▶ Entries shown
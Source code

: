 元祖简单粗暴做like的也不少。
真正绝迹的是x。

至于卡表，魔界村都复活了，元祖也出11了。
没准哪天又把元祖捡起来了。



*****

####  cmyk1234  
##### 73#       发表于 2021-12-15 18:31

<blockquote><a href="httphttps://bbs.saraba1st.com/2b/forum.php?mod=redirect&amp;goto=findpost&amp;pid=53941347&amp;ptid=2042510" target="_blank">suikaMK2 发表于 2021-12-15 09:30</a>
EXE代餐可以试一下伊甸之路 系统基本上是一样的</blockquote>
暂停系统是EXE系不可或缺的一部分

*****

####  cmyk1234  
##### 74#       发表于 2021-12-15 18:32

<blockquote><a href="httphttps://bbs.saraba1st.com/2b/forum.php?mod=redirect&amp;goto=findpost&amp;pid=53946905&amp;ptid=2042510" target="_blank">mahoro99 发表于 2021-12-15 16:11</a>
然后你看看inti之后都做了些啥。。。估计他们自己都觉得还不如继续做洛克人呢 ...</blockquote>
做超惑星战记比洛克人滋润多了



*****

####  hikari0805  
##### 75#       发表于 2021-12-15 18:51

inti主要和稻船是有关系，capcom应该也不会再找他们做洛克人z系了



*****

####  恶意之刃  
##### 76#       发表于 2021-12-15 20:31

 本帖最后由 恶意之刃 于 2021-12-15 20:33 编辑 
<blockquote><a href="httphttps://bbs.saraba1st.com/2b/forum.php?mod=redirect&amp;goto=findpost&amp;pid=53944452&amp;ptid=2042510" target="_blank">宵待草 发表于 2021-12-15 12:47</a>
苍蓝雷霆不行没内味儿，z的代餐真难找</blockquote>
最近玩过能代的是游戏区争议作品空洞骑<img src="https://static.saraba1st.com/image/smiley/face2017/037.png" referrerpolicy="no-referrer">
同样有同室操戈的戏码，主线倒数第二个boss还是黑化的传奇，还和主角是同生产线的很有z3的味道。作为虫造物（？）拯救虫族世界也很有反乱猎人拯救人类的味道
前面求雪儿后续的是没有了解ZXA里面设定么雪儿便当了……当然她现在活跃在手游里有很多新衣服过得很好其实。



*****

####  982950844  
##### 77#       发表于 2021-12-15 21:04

▶ Try it
Scan the listing above, and wherever a line holds the word "ptid", copy it.

▶ Written solution
<blockquote><a href="httphttps://bbs.saraba1st.com/2b/forum.php?mod=redirect&amp;goto=findpost&amp;pid=53941347&amp;ptid=2042510" target="_blank">suikaMK2 发表于 2021-12-15 09:30</a>
<blockquote><a href="httphttps://bbs.saraba1st.com/2b/forum.php?mod=redirect&amp;goto=findpost&amp;pid=53946905&amp;ptid=2042510" target="_blank">mahoro99 发表于 2021-12-15 16:11</a>
<blockquote><a href="httphttps://bbs.saraba1st.com/2b/forum.php?mod=redirect&amp;goto=findpost&amp;pid=53944452&amp;ptid=2042510" target="_blank">宵待草 发表于 2021-12-15 12:47</a>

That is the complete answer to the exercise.